Plain-text document sources:
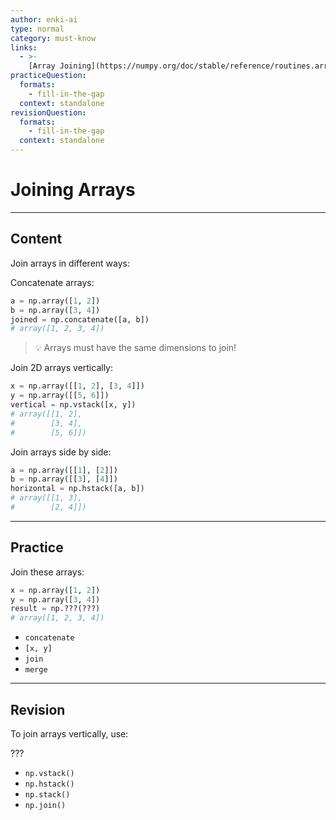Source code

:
 ```yaml
---
author: enki-ai
type: normal
category: must-know
links:
  - >-
    [Array Joining](https://numpy.org/doc/stable/reference/routines.array-manipulation.html){website}
practiceQuestion:
  formats:
    - fill-in-the-gap
  context: standalone
revisionQuestion:
  formats:
    - fill-in-the-gap
  context: standalone
---
```


# Joining Arrays

---

## Content

Join arrays in different ways:

Concatenate arrays:

```python
a = np.array([1, 2])
b = np.array([3, 4])
joined = np.concatenate([a, b])
# array([1, 2, 3, 4])
```

> 💡 Arrays must have the same dimensions to join!

Join 2D arrays vertically:

```python
x = np.array([[1, 2], [3, 4]])
y = np.array([[5, 6]])
vertical = np.vstack([x, y])
# array([[1, 2],
#        [3, 4],
#        [5, 6]])
```

Join arrays side by side:

```python
a = np.array([[1], [2]])
b = np.array([[3], [4]])
horizontal = np.hstack([a, b])
# array([[1, 3],
#        [2, 4]])
```

---

## Practice

Join these arrays:

```python
x = np.array([1, 2])
y = np.array([3, 4])
result = np.???(???)
# array([1, 2, 3, 4])
```

- `concatenate`
- `[x, y]`
- `join`
- `merge`

---

## Revision

To join arrays vertically, use:

???

- `np.vstack()`
- `np.hstack()`
- `np.stack()`
- `np.join()`
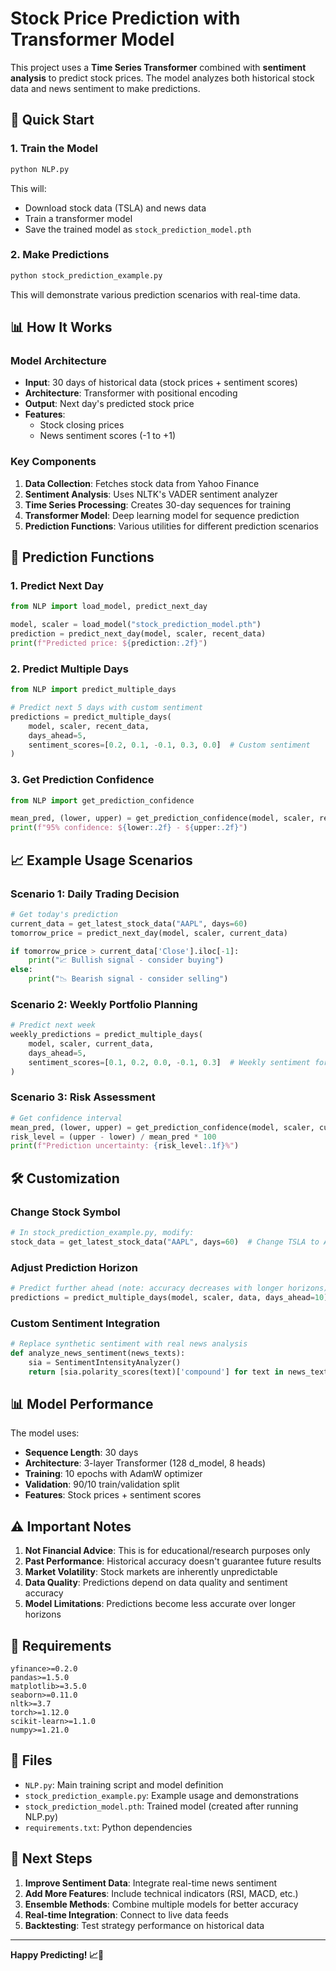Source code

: # Stock Price Prediction with Transformer Model

This project uses a **Time Series Transformer** combined with **sentiment analysis** to predict stock prices. The model analyzes both historical stock data and news sentiment to make predictions.

## 🚀 Quick Start

### 1. Train the Model
```bash
python NLP.py
```
This will:
- Download stock data (TSLA) and news data
- Train a transformer model
- Save the trained model as `stock_prediction_model.pth`

### 2. Make Predictions
```bash
python stock_prediction_example.py
```
This will demonstrate various prediction scenarios with real-time data.

## 📊 How It Works

### Model Architecture
- **Input**: 30 days of historical data (stock prices + sentiment scores)
- **Architecture**: Transformer with positional encoding
- **Output**: Next day's predicted stock price
- **Features**: 
  - Stock closing prices
  - News sentiment scores (-1 to +1)

### Key Components
1. **Data Collection**: Fetches stock data from Yahoo Finance
2. **Sentiment Analysis**: Uses NLTK's VADER sentiment analyzer
3. **Time Series Processing**: Creates 30-day sequences for training
4. **Transformer Model**: Deep learning model for sequence prediction
5. **Prediction Functions**: Various utilities for different prediction scenarios

## 🔮 Prediction Functions

### 1. Predict Next Day
```python
from NLP import load_model, predict_next_day

model, scaler = load_model("stock_prediction_model.pth")
prediction = predict_next_day(model, scaler, recent_data)
print(f"Predicted price: ${prediction:.2f}")
```

### 2. Predict Multiple Days
```python
from NLP import predict_multiple_days

# Predict next 5 days with custom sentiment
predictions = predict_multiple_days(
    model, scaler, recent_data, 
    days_ahead=5,
    sentiment_scores=[0.2, 0.1, -0.1, 0.3, 0.0]  # Custom sentiment
)
```

### 3. Get Prediction Confidence
```python
from NLP import get_prediction_confidence

mean_pred, (lower, upper) = get_prediction_confidence(model, scaler, recent_data)
print(f"95% confidence: ${lower:.2f} - ${upper:.2f}")
```

## 📈 Example Usage Scenarios

### Scenario 1: Daily Trading Decision
```python
# Get today's prediction
current_data = get_latest_stock_data("AAPL", days=60)
tomorrow_price = predict_next_day(model, scaler, current_data)

if tomorrow_price > current_data['Close'].iloc[-1]:
    print("📈 Bullish signal - consider buying")
else:
    print("📉 Bearish signal - consider selling")
```

### Scenario 2: Weekly Portfolio Planning
```python
# Predict next week
weekly_predictions = predict_multiple_days(
    model, scaler, current_data, 
    days_ahead=5,
    sentiment_scores=[0.1, 0.2, 0.0, -0.1, 0.3]  # Weekly sentiment forecast
)
```

### Scenario 3: Risk Assessment
```python
# Get confidence interval
mean_pred, (lower, upper) = get_prediction_confidence(model, scaler, current_data)
risk_level = (upper - lower) / mean_pred * 100
print(f"Prediction uncertainty: {risk_level:.1f}%")
```

## 🛠️ Customization

### Change Stock Symbol
```python
# In stock_prediction_example.py, modify:
stock_data = get_latest_stock_data("AAPL", days=60)  # Change TSLA to AAPL
```

### Adjust Prediction Horizon
```python
# Predict further ahead (note: accuracy decreases with longer horizons)
predictions = predict_multiple_days(model, scaler, data, days_ahead=10)
```

### Custom Sentiment Integration
```python
# Replace synthetic sentiment with real news analysis
def analyze_news_sentiment(news_texts):
    sia = SentimentIntensityAnalyzer()
    return [sia.polarity_scores(text)['compound'] for text in news_texts]
```

## 📊 Model Performance

The model uses:
- **Sequence Length**: 30 days
- **Architecture**: 3-layer Transformer (128 d_model, 8 heads)
- **Training**: 10 epochs with AdamW optimizer
- **Validation**: 90/10 train/validation split
- **Features**: Stock prices + sentiment scores

## ⚠️ Important Notes

1. **Not Financial Advice**: This is for educational/research purposes only
2. **Past Performance**: Historical accuracy doesn't guarantee future results
3. **Market Volatility**: Stock markets are inherently unpredictable
4. **Data Quality**: Predictions depend on data quality and sentiment accuracy
5. **Model Limitations**: Predictions become less accurate over longer horizons

## 🔧 Requirements

```
yfinance>=0.2.0
pandas>=1.5.0
matplotlib>=3.5.0
seaborn>=0.11.0
nltk>=3.7
torch>=1.12.0
scikit-learn>=1.1.0
numpy>=1.21.0
```

## 📁 Files

- `NLP.py`: Main training script and model definition
- `stock_prediction_example.py`: Example usage and demonstrations
- `stock_prediction_model.pth`: Trained model (created after running NLP.py)
- `requirements.txt`: Python dependencies

## 🚀 Next Steps

1. **Improve Sentiment Data**: Integrate real-time news sentiment
2. **Add More Features**: Include technical indicators (RSI, MACD, etc.)
3. **Ensemble Methods**: Combine multiple models for better accuracy
4. **Real-time Integration**: Connect to live data feeds
5. **Backtesting**: Test strategy performance on historical data

---

**Happy Predicting! 📈🤖**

WHAT IS NEEDED - Look above for the line containing "### Custom Sentiment Integration". From there to the final line of the entries, repeat every line exactly.

SOLUTION -
### Custom Sentiment Integration
```python
# Replace synthetic sentiment with real news analysis
def analyze_news_sentiment(news_texts):
    sia = SentimentIntensityAnalyzer()
    return [sia.polarity_scores(text)['compound'] for text in news_texts]
```

## 📊 Model Performance

The model uses:
- **Sequence Length**: 30 days
- **Architecture**: 3-layer Transformer (128 d_model, 8 heads)
- **Training**: 10 epochs with AdamW optimizer
- **Validation**: 90/10 train/validation split
- **Features**: Stock prices + sentiment scores

## ⚠️ Important Notes

1. **Not Financial Advice**: This is for educational/research purposes only
2. **Past Performance**: Historical accuracy doesn't guarantee future results
3. **Market Volatility**: Stock markets are inherently unpredictable
4. **Data Quality**: Predictions depend on data quality and sentiment accuracy
5. **Model Limitations**: Predictions become less accurate over longer horizons

## 🔧 Requirements

```
yfinance>=0.2.0
pandas>=1.5.0
matplotlib>=3.5.0
seaborn>=0.11.0
nltk>=3.7
torch>=1.12.0
scikit-learn>=1.1.0
numpy>=1.21.0
```

## 📁 Files

- `NLP.py`: Main training script and model definition
- `stock_prediction_example.py`: Example usage and demonstrations
- `stock_prediction_model.pth`: Trained model (created after running NLP.py)
- `requirements.txt`: Python dependencies

## 🚀 Next Steps

1. **Improve Sentiment Data**: Integrate real-time news sentiment
2. **Add More Features**: Include technical indicators (RSI, MACD, etc.)
3. **Ensemble Methods**: Combine multiple models for better accuracy
4. **Real-time Integration**: Connect to live data feeds
5. **Backtesting**: Test strategy performance on historical data

---

**Happy Predicting! 📈🤖**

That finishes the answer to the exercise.